“My dear brothers and sisters, take note of this: Everyone should be quick to listen, slow to speak, and slow to become angry because human anger does not produce the righteousness that God desires.” James 1:19-20 (NIV)
I’m not who I used to be.
I grew up with an Italian Papa. When we would disagree, it was a sight to behold. Our hands moved. Our tones increased. Often, I would stomp away from the situation, declaring that I was never speaking to him “for the rest of my life”. But anger wasn’t comfortable in our home and usually, within a minute or two, we would make-up and become best friends again. This was how we communicated and our words were always seasoned with love.
But love words were not in the forefront of my mind when I stepped into the real world.
Oh, most of the time, I was a happy camper; yet, anger tended to simmer under the surface. I could fly off the handle at the drop of a hat. I became easily defensive. I looked at the glass half-empty.
The boulder on my shoulder was weighing me down.
I was insecure in myself. My talents, My abilities. My looks. My worth. My path in the world.

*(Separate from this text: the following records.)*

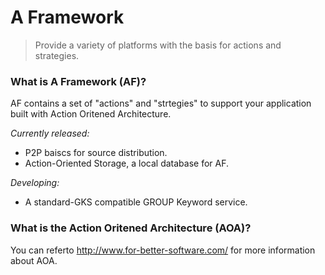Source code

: A Framework
================

> Provide a variety of platforms with the basis for actions and strategies. 

### What is A Framework (AF)?

AF contains a set of "actions" and "strtegies" to support your application built with Action Oritened Architecture.

*Currently released:*

+ P2P baiscs for source distribution.
+ Action-Oriented Storage, a local database for AF.

*Developing:*

+  A standard-GKS compatible GROUP Keyword service.

### What is the Action Oritened Architecture (AOA)?

You can referto http://www.for-better-software.com/ for more information about AOA.
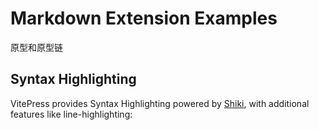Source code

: # Markdown Extension Examples

原型和原型链

## Syntax Highlighting

VitePress provides Syntax Highlighting powered by [Shiki](https://github.com/shikijs/shiki), with additional features like line-highlighting:
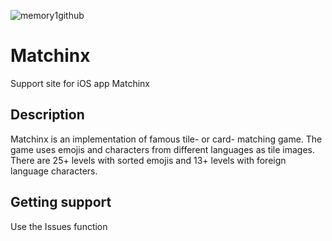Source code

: ![memory1github](https://user-images.githubusercontent.com/115371216/206564492-c7c043c7-20e7-4175-8222-b575b6cf81ad.png)

# Matchinx
Support site for iOS app Matchinx

## Description
Matchinx is an implementation of famous tile- or card- matching game.
The game uses emojis and characters from different languages as tile images.
There are 25+ levels with sorted emojis and 13+ levels with foreign language characters.

## Getting support
Use the Issues function
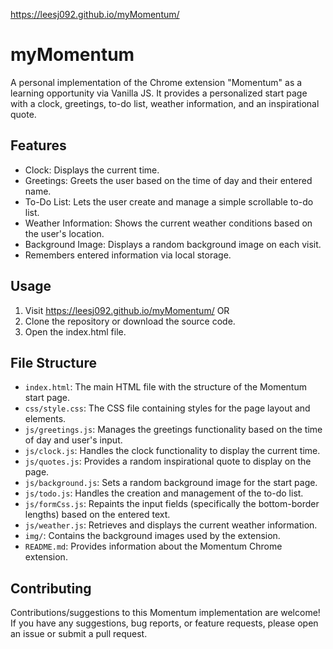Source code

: https://leesj092.github.io/myMomentum/

# myMomentum
A personal implementation of the Chrome extension "Momentum" as a learning opportunity via Vanilla JS.
It provides a personalized start page with a clock, greetings, to-do list, weather information, and an inspirational quote.

## Features

- Clock: Displays the current time.
- Greetings: Greets the user based on the time of day and their entered name.
- To-Do List: Lets the user create and manage a simple scrollable to-do list.
- Weather Information: Shows the current weather conditions based on the user's location.
- Background Image: Displays a random background image on each visit.
- Remembers entered information via local storage.

## Usage
1. Visit https://leesj092.github.io/myMomentum/
OR
1. Clone the repository or download the source code.
2. Open the index.html file.

## File Structure

- `index.html`: The main HTML file with the structure of the Momentum start page.
- `css/style.css`: The CSS file containing styles for the page layout and elements.
- `js/greetings.js`: Manages the greetings functionality based on the time of day and user's input.
- `js/clock.js`: Handles the clock functionality to display the current time.
- `js/quotes.js`: Provides a random inspirational quote to display on the page.
- `js/background.js`: Sets a random background image for the start page.
- `js/todo.js`: Handles the creation and management of the to-do list.
- `js/formCss.js`: Repaints the input fields (specifically the bottom-border lengths) based on the entered text.
- `js/weather.js`: Retrieves and displays the current weather information.
- `img/`: Contains the background images used by the extension.
- `README.md`: Provides information about the Momentum Chrome extension.

## Contributing

Contributions/suggestions to this Momentum implementation are welcome! If you have any suggestions, bug reports, or feature requests, please open an issue or submit a pull request.
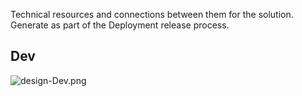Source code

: Technical resources and connections between them for the solution. Generate as part of the Deployment release process.

## Dev
![design-Dev.png](/.attachments/design-dev.png)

When I got married, my hot head moved in with us. My husband, a laid back guy, even had a breaking point and I pushed it often. One memory lingers above the rest. We were living in our tiny apartment, married less than a year. We argued over something I can’t recall now and I went to bed. No, I couldn’t sleep and yes, “that verse” kept playing in my head. You know the one:
“Do not let the sun go down while you are still angry.” Ephesians 4:26b (NIV)
Too late for that.
But the next morning, when I heard the door close and my husband leave for work, something amazing happened.
Grace poured over me like rain.
“A soothing tongue is a tree of life, but a perverse tongue crushes the spirit.” Proverbs 15:4 (NIV)

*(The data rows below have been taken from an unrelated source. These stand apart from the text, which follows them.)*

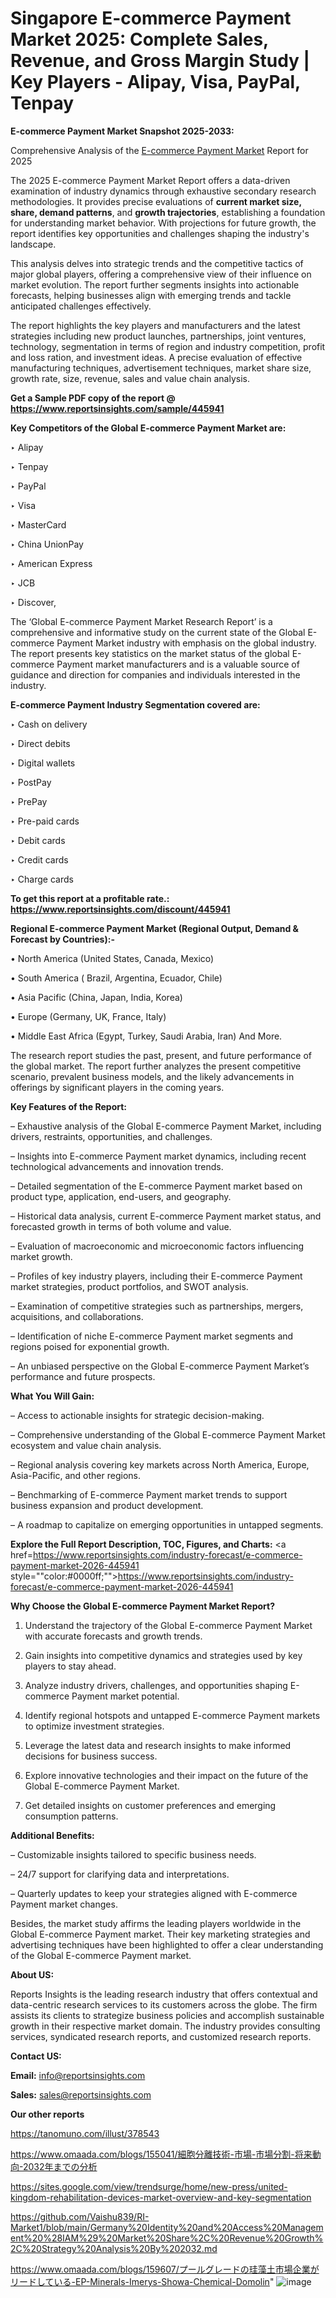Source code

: # Singapore E-commerce Payment Market 2025: Complete Sales, Revenue, and Gross Margin Study | Key Players - Alipay, Visa, PayPal, Tenpay

<strong>E-commerce Payment Market Snapshot 2025-2033:</strong>

Comprehensive Analysis of the <a href=https://www.reportsinsights.com/sample/445941>E-commerce Payment Market</a> Report for 2025

The 2025 E-commerce Payment Market Report offers a data-driven examination of industry dynamics through exhaustive secondary research methodologies. It provides precise evaluations of <strong>current market size, share, demand patterns</strong>, and <strong>growth trajectories</strong>, establishing a foundation for understanding market behavior. With projections for future growth, the report identifies key opportunities and challenges shaping the industry's landscape.

This analysis delves into strategic trends and the competitive tactics of major global players, offering a comprehensive view of their influence on market evolution. The report further segments insights into actionable forecasts, helping businesses align with emerging trends and tackle anticipated challenges effectively.

The report highlights the key players and manufacturers and the latest strategies including new product launches, partnerships, joint ventures, technology, segmentation in terms of region and industry competition, profit and loss ration, and investment ideas. A precise evaluation of effective manufacturing techniques, advertisement techniques, market share size, growth rate, size, revenue, sales and value chain analysis.

<strong>Get a Sample PDF copy of the report @ <a href=https://www.reportsinsights.com/sample/445941 style=color:#0000ff;>https://www.reportsinsights.com/sample/445941</a></strong>

<strong>Key Competitors of the Global E-commerce Payment Market are:</strong>

‣ Alipay

‣ Tenpay

‣ PayPal

‣ Visa

‣ MasterCard

‣ China UnionPay

‣ American Express

‣ JCB

‣ Discover,

The ‘Global E-commerce Payment Market Research Report’ is a comprehensive and informative study on the current state of the Global E-commerce Payment Market industry with emphasis on the global industry. The report presents key statistics on the market status of the global E-commerce Payment market manufacturers and is a valuable source of guidance and direction for companies and individuals interested in the industry.

<strong>E-commerce Payment Industry Segmentation covered are:</strong>

‣ Cash on delivery

‣ Direct debits

‣ Digital wallets

‣ PostPay

‣ PrePay

‣ Pre-paid cards

‣ Debit cards

‣ Credit cards

‣ Charge cards

<strong>To get this report at a profitable rate.: <a href=https://www.reportsinsights.com/discount/445941 style=color:#0000ff;>https://www.reportsinsights.com/discount/445941</a></strong>

<strong>Regional E-commerce Payment Market (Regional Output, Demand &amp; Forecast by Countries):-</strong>

• North America (United States, Canada, Mexico)

• South America ( Brazil, Argentina, Ecuador, Chile)

• Asia Pacific (China, Japan, India, Korea)

• Europe (Germany, UK, France, Italy)

• Middle East Africa (Egypt, Turkey, Saudi Arabia, Iran) And More.

The research report studies the past, present, and future performance of the global market. The report further analyzes the present competitive scenario, prevalent business models, and the likely advancements in offerings by significant players in the coming years.

<strong>Key Features of the Report:</strong>

– Exhaustive analysis of the Global E-commerce Payment Market, including drivers, restraints, opportunities, and challenges.

– Insights into E-commerce Payment market dynamics, including recent technological advancements and innovation trends.

– Detailed segmentation of the E-commerce Payment market based on product type, application, end-users, and geography.

– Historical data analysis, current E-commerce Payment market status, and forecasted growth in terms of both volume and value.

– Evaluation of macroeconomic and microeconomic factors influencing market growth.

– Profiles of key industry players, including their E-commerce Payment market strategies, product portfolios, and SWOT analysis.

– Examination of competitive strategies such as partnerships, mergers, acquisitions, and collaborations.

– Identification of niche E-commerce Payment market segments and regions poised for exponential growth.

– An unbiased perspective on the Global E-commerce Payment Market’s performance and future prospects.

<strong>What You Will Gain:</strong>

– Access to actionable insights for strategic decision-making.

– Comprehensive understanding of the Global E-commerce Payment Market ecosystem and value chain analysis.

– Regional analysis covering key markets across North America, Europe, Asia-Pacific, and other regions.

– Benchmarking of E-commerce Payment market trends to support business expansion and product development.

– A roadmap to capitalize on emerging opportunities in untapped segments.

<strong>Explore the Full Report Description, TOC, Figures, and Charts:</strong>
<a href=https://www.reportsinsights.com/industry-forecast/e-commerce-payment-market-2026-445941 style=""color:#0000ff;"">https://www.reportsinsights.com/industry-forecast/e-commerce-payment-market-2026-445941</a>

<strong>Why Choose the Global E-commerce Payment Market Report?</strong>

1. Understand the trajectory of the Global E-commerce Payment Market with accurate forecasts and growth trends.

2. Gain insights into competitive dynamics and strategies used by key players to stay ahead.

3. Analyze industry drivers, challenges, and opportunities shaping E-commerce Payment market potential.

4. Identify regional hotspots and untapped E-commerce Payment markets to optimize investment strategies.

5. Leverage the latest data and research insights to make informed decisions for business success.

6. Explore innovative technologies and their impact on the future of the Global E-commerce Payment Market.

7. Get detailed insights on customer preferences and emerging consumption patterns.

<strong>Additional Benefits:</strong>

– Customizable insights tailored to specific business needs.

– 24/7 support for clarifying data and interpretations.

– Quarterly updates to keep your strategies aligned with E-commerce Payment market changes.

Besides, the market study affirms the leading players worldwide in the Global E-commerce Payment market. Their key marketing strategies and advertising techniques have been highlighted to offer a clear understanding of the Global E-commerce Payment market.

<strong><strong>About US</strong>:</strong>

Reports Insights is the leading research industry that offers contextual and data-centric research services to its customers across the globe. The firm assists its clients to strategize business policies and accomplish sustainable growth in their respective market domain. The industry provides consulting services, syndicated research reports, and customized research reports.

<strong>Contact US:</strong>

<p class=><b>Email:</b> <a href=mailto:info@reportsinsights.com>info@reportsinsights.com</a></p>
<p class=><b>Sales:</b> <a href=mailto:sales@reportsinsights.com>sales@reportsinsights.com</a></p>

<strong>Our other reports</strong>

<a href=https://tanomuno.com/illust/378543>https://tanomuno.com/illust/378543</a>

<a href=https://www.omaada.com/blogs/155041/細胞分離技術-市場-市場分割-将来動向-2032年までの分析>https://www.omaada.com/blogs/155041/細胞分離技術-市場-市場分割-将来動向-2032年までの分析</a>

<a href=https://sites.google.com/view/trendsurge/home/new-press/united-kingdom-rehabilitation-devices-market-overview-and-key-segmentation>https://sites.google.com/view/trendsurge/home/new-press/united-kingdom-rehabilitation-devices-market-overview-and-key-segmentation</a>

<a href=https://github.com/Vaishu839/RI-Market1/blob/main/Germany%20Identity%20and%20Access%20Management%20%28IAM%29%20Market%20Share%2C%20Revenue%20Growth%2C%20Strategy%20Analysis%20By%202032.md>https://github.com/Vaishu839/RI-Market1/blob/main/Germany%20Identity%20and%20Access%20Management%20%28IAM%29%20Market%20Share%2C%20Revenue%20Growth%2C%20Strategy%20Analysis%20By%202032.md</a>

<a href=https://www.omaada.com/blogs/159607/プールグレードの珪藻土市場企業がリードしている-EP-Minerals-Imerys-Showa-Chemical-Domolin>https://www.omaada.com/blogs/159607/プールグレードの珪藻土市場企業がリードしている-EP-Minerals-Imerys-Showa-Chemical-Domolin</a>"
![image](https://github.com/user-attachments/assets/d7efcf54-1fcf-4844-bfdd-a8d6eb1db1b7)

I loved this man. I didn’t want us to live this way. I ran out the door in my jammies and bare feet and tapped on the car window. “Let’s talk”, I pleaded and he smiled. It was a turning point in our marriage, one that we try to maintain even now.
Love chooses to never crush the spirit of another soul.

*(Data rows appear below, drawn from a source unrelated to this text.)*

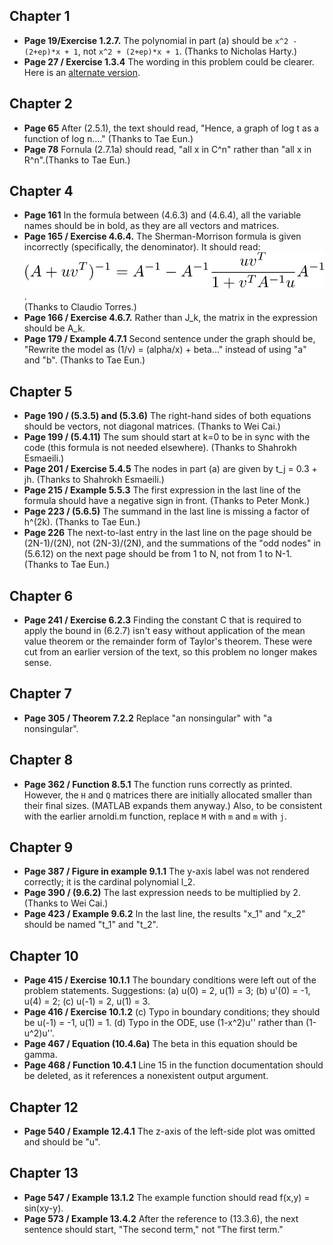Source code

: ## Chapter 1
* **Page 19/Exercise 1.2.7.** The polynomial in part (a) should be `x^2 - (2+ep)*x + 1`, not `x^2 + (2+ep)*x + 1`. (Thanks to Nicholas Harty.)
* **Page 27 / Exercise 1.3.4** The wording in this problem could be clearer. Here is an [alternate version](alt134.pdf).

## Chapter 2
* **Page 65** After (2.5.1), the text should read, "Hence, a graph of log t as a function of log n...." (Thanks to Tae Eun.)
* **Page 78** Fornula (2.7.1a) should read, "all x in C^n" rather than "all x in R^n".(Thanks to Tae Eun.)

## Chapter 4
* **Page 161** In the formula between (4.6.3) and (4.6.4), all the variable names should be in bold, as they are all vectors and matrices.
* **Page 165 / Exercise 4.6.4.** The Sherman-Morrison formula is given incorrectly (specifically, the denominator). It should read:  
![formula](Sherman-Morrison.svg).  
(Thanks to Claudio Torres.)
* **Page 166 / Exercise 4.6.7.** Rather than J_k, the matrix in the expression should be A_k.
* **Page 179 / Example 4.7.1** Second sentence under the graph should be, "Rewrite the model as (1/v) = (alpha/x) + beta..." instead of using "a" and "b". (Thanks to Tae Eun.)

## Chapter 5
* **Page 190 / (5.3.5) and (5.3.6)** The right-hand sides of both equations should be vectors, not diagonal matrices. (Thanks to Wei Cai.) 
* **Page 199 / (5.4.11)** The sum should start at k=0 to be in sync with the code (this formula is not needed elsewhere). (Thanks to Shahrokh Esmaeili.)
* **Page 201 / Exercise 5.4.5** The nodes in part (a) are given by t_j = 0.3 + jh. (Thanks to Shahrokh Esmaeili.)
* **Page 215 / Example 5.5.3** The first expression in the last line of the formula should have a negative sign in front. (Thanks to Peter Monk.)
* **Page 223 / (5.6.5)** The summand in the last line is missing a factor of h^(2k). (Thanks to Tae Eun.)
* **Page 226** The next-to-last entry in the last line on the page should be (2N-1)/(2N), not (2N-3)/(2N), and the summations of the "odd nodes" in (5.6.12) on the next page should be from 1 to N, not from 1 to N-1. (Thanks to Tae Eun.)

## Chapter 6
* **Page 241 / Exercise 6.2.3** Finding the constant C that is required to apply the bound in (6.2.7) isn't easy without application of the mean value theorem or the remainder form of Taylor's theorem. These were cut from an earlier version of the text, so this problem no longer makes sense. 

## Chapter 7
* **Page 305 / Theorem 7.2.2** Replace "an nonsingular" with "a nonsingular".

## Chapter 8
* **Page 362 / Function 8.5.1** The function runs correctly as printed. However, the `H` and `Q` matrices there are initially allocated smaller than their final sizes. (MATLAB expands them anyway.) Also, to be consistent with the earlier arnoldi.m function, replace `M` with `m` and `m` with `j`. 

## Chapter 9
* **Page 387 / Figure in example 9.1.1** The y-axis label was not rendered correctly; it is the cardinal polynomial l_2.
* **Page 390 / (9.6.2)** The last expression needs to be multiplied by 2. (Thanks to Wei Cai.) 
* **Page 423 / Example 9.6.2** In the last line, the results "x_1" and "x_2" should be named "t_1" and "t_2". 

## Chapter 10
* **Page 415 / Exercise 10.1.1** The boundary conditions were left out of the problem statements. Suggestions: (a) u(0) = 2, u(1) = 3; (b) u'(0) = -1, u(4) = 2; (c) u(-1) = 2, u(1) = 3.
* **Page 416 / Exercise 10.1.2** (c) Typo in boundary conditions; they should be u(-1) = -1, u(1) = 1. (d) Typo in the ODE, use (1-x^2)u'' rather than (1-u^2)u''. 
* **Page 467 / Equation (10.4.6a)** The beta in this equation should be gamma. 
* **Page 468 / Function 10.4.1** Line 15 in the function documentation should be deleted, as it references a nonexistent output argument. 

## Chapter 12 
* **Page 540 / Example 12.4.1** The z-axis of the left-side plot was omitted and should be "u". 

## Chapter 13
* **Page 547 / Example 13.1.2** The example function should read f(x,y) = sin(xy-y).
* **Page 573 / Example 13.4.2** After the reference to (13.3.6), the next sentence should start, "The second term," not "The first term."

Dear one, perhaps you are struggling with a hot head too. It’s hard. Life gets messy and we get angry. I can only speak from my experience, but anger has never made me happier or better. Wait. Let me rephrase that. Anger may have felt good in the temporary, but regret that lingers never does.
These days, I choose Love instead.
My prayer is that you will too.
I’m a recovering hot head. Redeemed. Free. Loved. And in His eyes, always Enough.